The leaders of the Tigray rebellion have close relations with Washington and are widely regarded as agents of Western imperialism. This combination of material motivations and alleged human rights violations has sometimes been the prelude to U.S. military aggression (e.g. Iraq and Libya) under the ideological guise of “humanitarian intervention” and “responsibility to protect.”
The U.S. foreign policy establishment, which is currently replete with technicians of intervention (e.g. Anthony Blinken, Susan Rice and Jeffrey Feltman), has recently started demonizing the governments of Ethiopia and Eritrea. Even more ominously, the U.S. is now imposing economic sanctions upon both countries. These actions readily function as overtures to military assault.
But so-called “humanitarian intervention” is rarely humanitarian. It usually vastly escalates the level of violence, destabilizes the target country, and rarely deals with the underlying causes of human rights violations.
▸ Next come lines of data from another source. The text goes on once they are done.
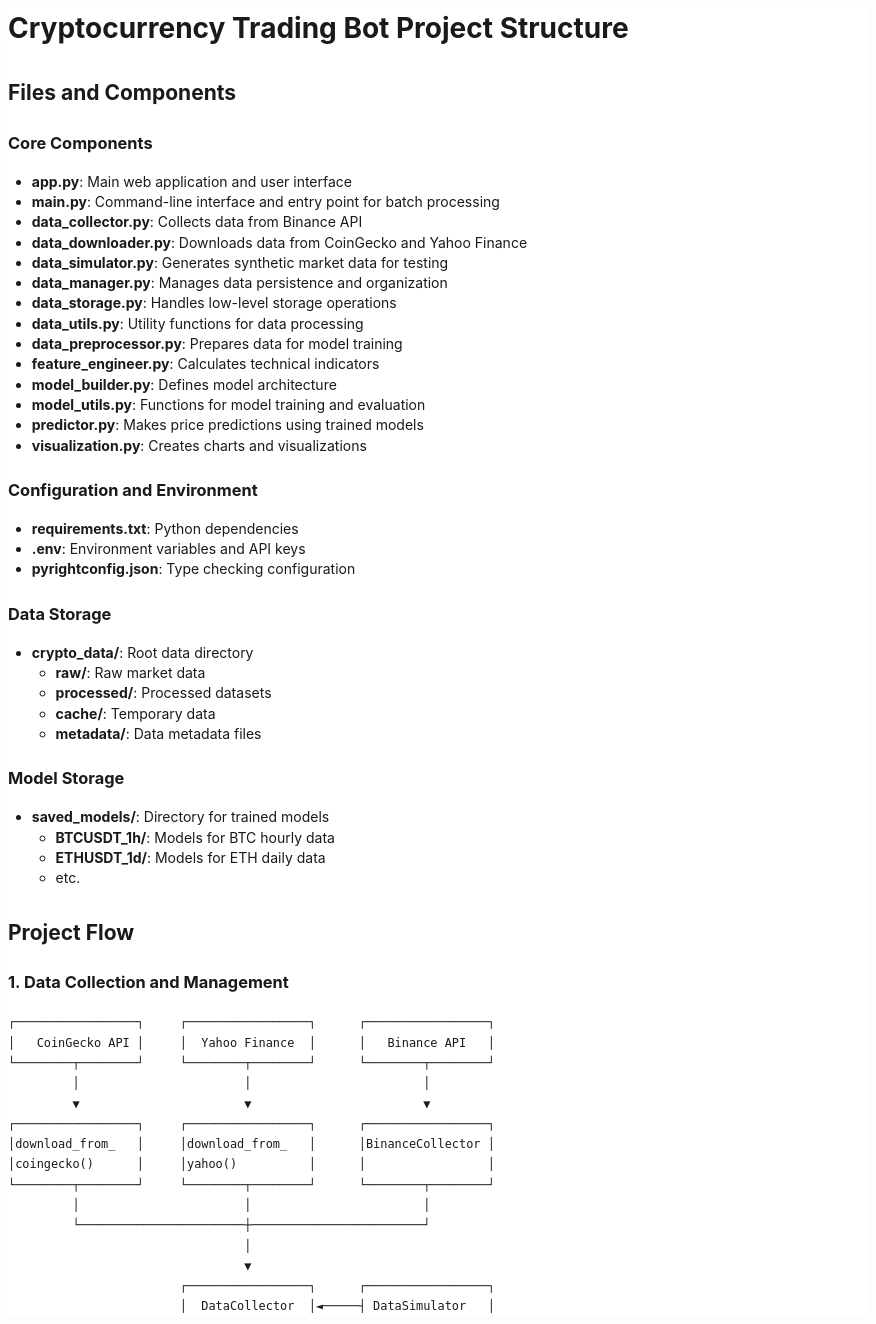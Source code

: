 # Cryptocurrency Trading Bot Project Structure

## Files and Components

### Core Components

- **app.py**: Main web application and user interface
- **main.py**: Command-line interface and entry point for batch processing
- **data_collector.py**: Collects data from Binance API
- **data_downloader.py**: Downloads data from CoinGecko and Yahoo Finance
- **data_simulator.py**: Generates synthetic market data for testing
- **data_manager.py**: Manages data persistence and organization
- **data_storage.py**: Handles low-level storage operations
- **data_utils.py**: Utility functions for data processing
- **data_preprocessor.py**: Prepares data for model training
- **feature_engineer.py**: Calculates technical indicators
- **model_builder.py**: Defines model architecture
- **model_utils.py**: Functions for model training and evaluation
- **predictor.py**: Makes price predictions using trained models
- **visualization.py**: Creates charts and visualizations

### Configuration and Environment

- **requirements.txt**: Python dependencies
- **.env**: Environment variables and API keys
- **pyrightconfig.json**: Type checking configuration

### Data Storage

- **crypto_data/**: Root data directory
  - **raw/**: Raw market data
  - **processed/**: Processed datasets
  - **cache/**: Temporary data
  - **metadata/**: Data metadata files

### Model Storage

- **saved_models/**: Directory for trained models
  - **BTCUSDT_1h/**: Models for BTC hourly data
  - **ETHUSDT_1d/**: Models for ETH daily data
  - etc.

## Project Flow

### 1. Data Collection and Management

```
┌─────────────────┐     ┌─────────────────┐      ┌─────────────────┐
│   CoinGecko API │     │  Yahoo Finance  │      │   Binance API   │
└────────┬────────┘     └────────┬────────┘      └────────┬────────┘
         │                       │                        │
         ▼                       ▼                        ▼
┌─────────────────┐     ┌─────────────────┐      ┌─────────────────┐
│download_from_   │     │download_from_   │      │BinanceCollector │
│coingecko()      │     │yahoo()          │      │                 │
└────────┬────────┘     └────────┬────────┘      └────────┬────────┘
         │                       │                        │
         └───────────────────────┼────────────────────────┘
                                 │
                                 ▼
                        ┌─────────────────┐      ┌─────────────────┐
                        │  DataCollector  │◄─────┤ DataSimulator   │
```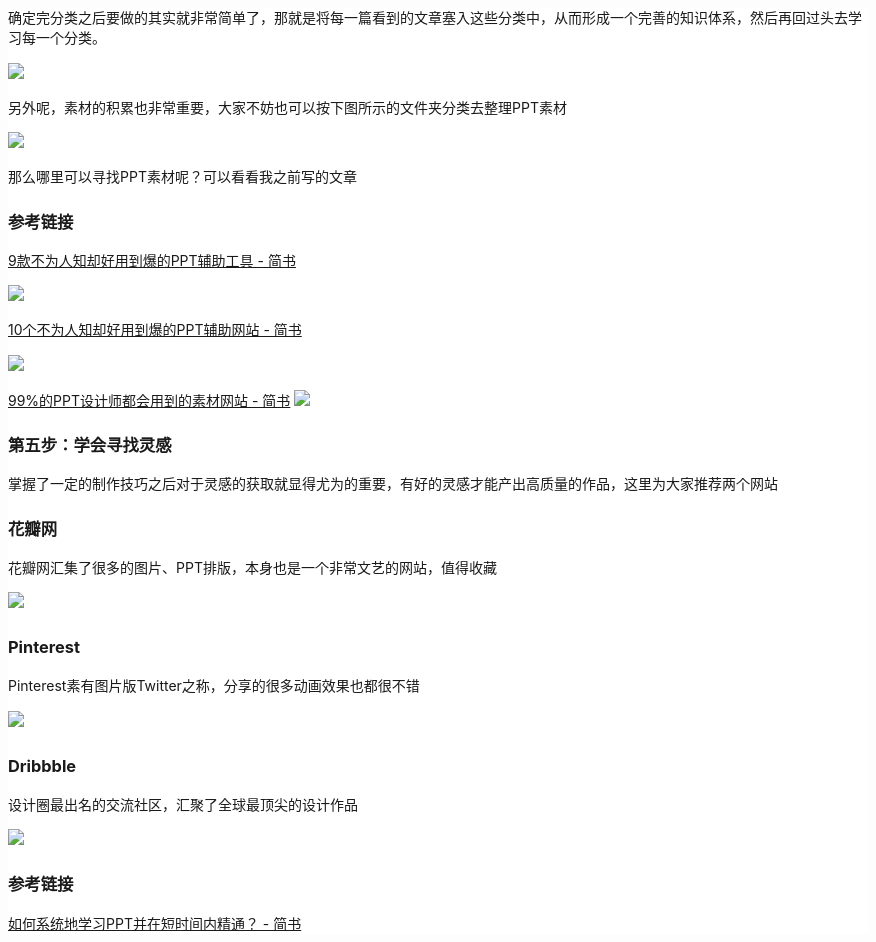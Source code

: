 确定完分类之后要做的其实就非常简单了，那就是将每一篇看到的文章塞入这些分类中，从而形成一个完善的知识体系，然后再回过头去学习每一个分类。

![](http://upload-images.jianshu.io/upload_images/1748095-19ba7173d98dce0b?imageMogr2/auto-orient/strip%7CimageView2/2/w/1240)

另外呢，素材的积累也非常重要，大家不妨也可以按下图所示的文件夹分类去整理PPT素材


![](http://upload-images.jianshu.io/upload_images/1748095-f60c96739e0a8b27?imageMogr2/auto-orient/strip%7CimageView2/2/w/1240)

那么哪里可以寻找PPT素材呢？可以看看我之前写的文章

### 参考链接

[9款不为人知却好用到爆的PPT辅助工具 - 简书](http://www.jianshu.com/p/1e286914e3ba)


![](http://upload-images.jianshu.io/upload_images/1748095-da9b51a693803c15?imageMogr2/auto-orient/strip%7CimageView2/2/w/1240)

[10个不为人知却好用到爆的PPT辅助网站 - 简书](http://www.jianshu.com/p/ef781c53d496)

![](http://upload-images.jianshu.io/upload_images/1748095-4e7146e930b7e52c?imageMogr2/auto-orient/strip%7CimageView2/2/w/1240)

[99%的PPT设计师都会用到的素材网站 - 简书](http://www.jianshu.com/p/364b0d8c61e1)
![](http://upload-images.jianshu.io/upload_images/1748095-ac1f9402e93e9404?imageMogr2/auto-orient/strip%7CimageView2/2/w/1240)

### 第五步：学会寻找灵感

掌握了一定的制作技巧之后对于灵感的获取就显得尤为的重要，有好的灵感才能产出高质量的作品，这里为大家推荐两个网站


### 花瓣网


花瓣网汇集了很多的图片、PPT排版，本身也是一个非常文艺的网站，值得收藏


![](http://upload-images.jianshu.io/upload_images/1748095-6241cec5f5c971f9?imageMogr2/auto-orient/strip%7CimageView2/2/w/1240)


### Pinterest

Pinterest素有图片版Twitter之称，分享的很多动画效果也都很不错

![](http://upload-images.jianshu.io/upload_images/1748095-a12e7bde125ac276?imageMogr2/auto-orient/strip%7CimageView2/2/w/1240)


### Dribbble

设计圈最出名的交流社区，汇聚了全球最顶尖的设计作品

![](http://upload-images.jianshu.io/upload_images/1748095-df461faab2ff485a?imageMogr2/auto-orient/strip%7CimageView2/2/w/1240)


### 参考链接

[如何系统地学习PPT并在短时间内精通？ - 简书](http://www.jianshu.com/p/2f40006ea644)


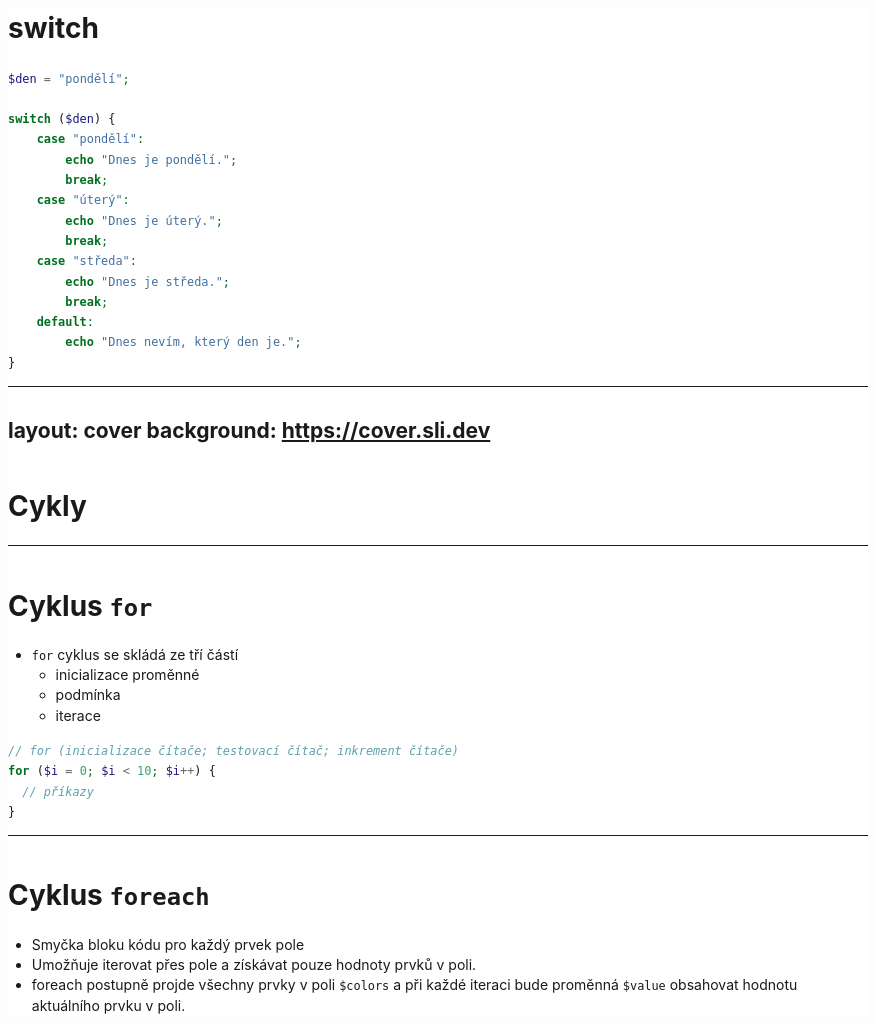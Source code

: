
# switch

```php
$den = "pondělí";

switch ($den) {
    case "pondělí":
        echo "Dnes je pondělí.";
        break;
    case "úterý":
        echo "Dnes je úterý.";
        break;
    case "středa":
        echo "Dnes je středa.";
        break;
    default:
        echo "Dnes nevím, který den je.";
}
```

---
layout: cover
background: https://cover.sli.dev
---

# Cykly

---

# Cyklus `for`

- `for` cyklus se skládá ze tří částí
  - inicializace proměnné
  - podmínka
  - iterace

```php
// for (inicializace čítače; testovací čítač; inkrement čítače)
for ($i = 0; $i < 10; $i++) {
  // příkazy
}
```

---

# Cyklus `foreach`

- Smyčka bloku kódu pro každý prvek pole
- Umožňuje iterovat přes pole a získávat pouze hodnoty prvků v poli.
- foreach postupně projde všechny prvky v poli `$colors` a při každé iteraci bude proměnná `$value` obsahovat hodnotu aktuálního prvku v poli.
A careful report on the Tigray War by a progressive African organization (Pan Africans for Liberation and Solidarity) emphatically rejects U.S. military intervention and concludes with this statement:
“[W]e support African-owned, localized conflict resolution … as we believe in the inherent agency and ability of Africans on the continent to reach a resolution to the conflict peacefully and independent of Western aggression.”
United States progressives must likewise reject the bogus ideology of humanitarian intervention as well as the imperialist assault upon the Horn of Africa to which it might lead.